Les actes meurtriers de Casablanca confirment que le terrorisme ne respecte ni les frontières ni les pays. Cette ville est connue pour la diversité des communautés ethniques et confessionnelles qui y vivent en parfaite symbiose. C’est cette tolérance d’une ville cosmopolite qui dérange certainement les tenants de l’extrémisme qui ne s’épanouissent que dans le malheur des autres, dans l’adversité et dans tout ce qui empêche l’humanité de progresser. Les attentats de Casablanca portent la marque de ces milieux qui ont fait preuve d’une cruauté sans pareille ainsi que d’une indigence intellectuelle patente. Comment peut-on, en effet, identifier un club, dont les membres sont essentiellement Marocains, aux intérêts économiques espagnols au Maroc? Pourquoi s’attaquer à un cimetière pour tuer de jeunes Marocains vivant dans des conditions de misère extrême. Est-ce ainsi que l’on veut libérer un pays d’un supposé joug colonialiste judéo-chrétien ?
L’international terroriste est une réalité. Ses recrutements continuent. De nouvelles techniques lui permettent de devenir une entité virtuelle difficile à traquer. La nébuleuse terroriste transnationale s’est décentralisée pour devenir insaisissable, difficile à identifier et à éliminer. Les seuls moyens dont elle a besoin sont des endroits sûrs pour y fabriquer des bombes artisanales et stocker des armes. Tout le reste relève de schémas classiques de groupuscules isolés et sans assises populaires véritables tels qu’on les a connus à travers l’histoire. Ils s’adaptent et agissent différemment, comme on l’a vu à Casablanca où ils se sont montrés insidieux mais tout aussi dangereux.

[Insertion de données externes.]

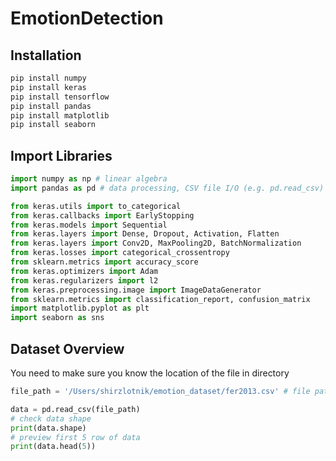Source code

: # EmotionDetection

## Installation


```bash
pip install numpy
pip install keras
pip install tensorflow
pip install pandas
pip install matplotlib
pip install seaborn
```

## Import Libraries
```python
import numpy as np # linear algebra
import pandas as pd # data processing, CSV file I/O (e.g. pd.read_csv)

from keras.utils import to_categorical
from keras.callbacks import EarlyStopping
from keras.models import Sequential
from keras.layers import Dense, Dropout, Activation, Flatten
from keras.layers import Conv2D, MaxPooling2D, BatchNormalization
from keras.losses import categorical_crossentropy
from sklearn.metrics import accuracy_score
from keras.optimizers import Adam
from keras.regularizers import l2
from keras.preprocessing.image import ImageDataGenerator
from sklearn.metrics import classification_report, confusion_matrix
import matplotlib.pyplot as plt
import seaborn as sns
```


## Dataset Overview
You need to make sure you know the location of the file in directory
```python
file_path = '/Users/shirzlotnik/emotion_dataset/fer2013.csv' # file path in the computer

data = pd.read_csv(file_path)
# check data shape
print(data.shape)
# preview first 5 row of data
print(data.head(5))
```
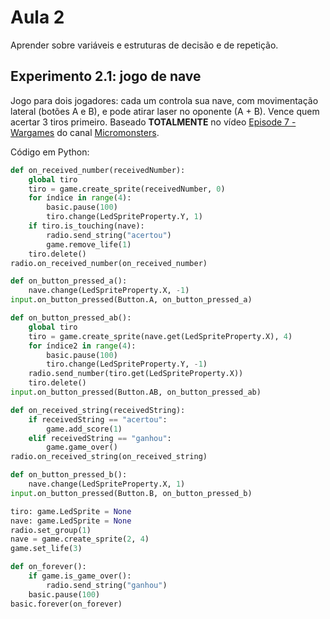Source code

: # Aula 2

Aprender sobre variáveis e estruturas de decisão e de repetição.

## Experimento 2.1: jogo de nave

Jogo para dois jogadores: cada um controla sua nave, com movimentação lateral (botões A e B), e pode atirar laser no oponente (A + B). Vence quem acertar 3 tiros primeiro. Baseado **TOTALMENTE** no vídeo [Episode 7 - Wargames](https://www.youtube.com/watch?v=l7LTg15KPgE) do canal [Micromonsters](https://www.youtube.com/@MicroMonsters).

Código em Python:

```python
def on_received_number(receivedNumber):
    global tiro
    tiro = game.create_sprite(receivedNumber, 0)
    for índice in range(4):
        basic.pause(100)
        tiro.change(LedSpriteProperty.Y, 1)
    if tiro.is_touching(nave):
        radio.send_string("acertou")
        game.remove_life(1)
    tiro.delete()
radio.on_received_number(on_received_number)

def on_button_pressed_a():
    nave.change(LedSpriteProperty.X, -1)
input.on_button_pressed(Button.A, on_button_pressed_a)

def on_button_pressed_ab():
    global tiro
    tiro = game.create_sprite(nave.get(LedSpriteProperty.X), 4)
    for índice2 in range(4):
        basic.pause(100)
        tiro.change(LedSpriteProperty.Y, -1)
    radio.send_number(tiro.get(LedSpriteProperty.X))
    tiro.delete()
input.on_button_pressed(Button.AB, on_button_pressed_ab)

def on_received_string(receivedString):
    if receivedString == "acertou":
        game.add_score(1)
    elif receivedString == "ganhou":
        game.game_over()
radio.on_received_string(on_received_string)

def on_button_pressed_b():
    nave.change(LedSpriteProperty.X, 1)
input.on_button_pressed(Button.B, on_button_pressed_b)

tiro: game.LedSprite = None
nave: game.LedSprite = None
radio.set_group(1)
nave = game.create_sprite(2, 4)
game.set_life(3)

def on_forever():
    if game.is_game_over():
        radio.send_string("ganhou")
    basic.pause(100)
basic.forever(on_forever)
```
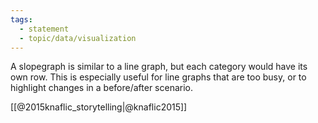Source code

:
 ```yaml
---
tags: 
  - statement
  - topic/data/visualization
---
```

A slopegraph is similar to a line graph, but each category would have its own row. This is especially useful for line graphs that are too busy, or to highlight changes in a before/after scenario.

[[@2015knaflic_storytelling|@knaflic2015]]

Aucune puissance au monde ne peut prévoir et combattre efficacement ce qui s’est passé chez nous. Il ne sert à rien de vouloir faire le jeu des détracteurs pour enfoncer nos forces de sécurité. Pour les combattre efficacement et durablement, il faut réconcilier religion et démocratie, c’est-à-dire moderniser politiquement le Maroc qui est un pays musulman afin de le faire évoluer. Tout en lui évitant le risque traumatisant d’être confronté à une crise identitaire potentiellement destructrice de ses valeurs de tolérance et de coexistence.

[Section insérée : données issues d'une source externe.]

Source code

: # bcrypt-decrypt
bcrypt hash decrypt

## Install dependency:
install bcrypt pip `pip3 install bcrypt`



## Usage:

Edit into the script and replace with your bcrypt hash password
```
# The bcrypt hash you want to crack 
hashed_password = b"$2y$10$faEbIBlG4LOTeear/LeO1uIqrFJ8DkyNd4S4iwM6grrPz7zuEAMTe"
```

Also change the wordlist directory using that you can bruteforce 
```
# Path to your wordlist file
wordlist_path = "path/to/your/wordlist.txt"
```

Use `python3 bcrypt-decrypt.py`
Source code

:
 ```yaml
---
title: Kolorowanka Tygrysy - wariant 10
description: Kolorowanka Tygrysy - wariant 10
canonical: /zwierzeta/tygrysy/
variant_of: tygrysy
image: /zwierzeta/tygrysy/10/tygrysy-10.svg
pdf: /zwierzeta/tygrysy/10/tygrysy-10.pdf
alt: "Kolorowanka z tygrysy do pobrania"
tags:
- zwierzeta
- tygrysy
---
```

La remarque s’adresse en premier lieu à nos partis politiques qui doivent opérer leur mise à niveau démocratique pour dépasser leur déficit de démocratie interne illustré par la crise de légitimité de leurs directions. C’est la condition sine qua none pour le renouvellement des élites partisanes et pour éviter que nos jeunes ne deviennent des proies faciles bonnes à se faire mystifier par n’importe quel courant extrémiste.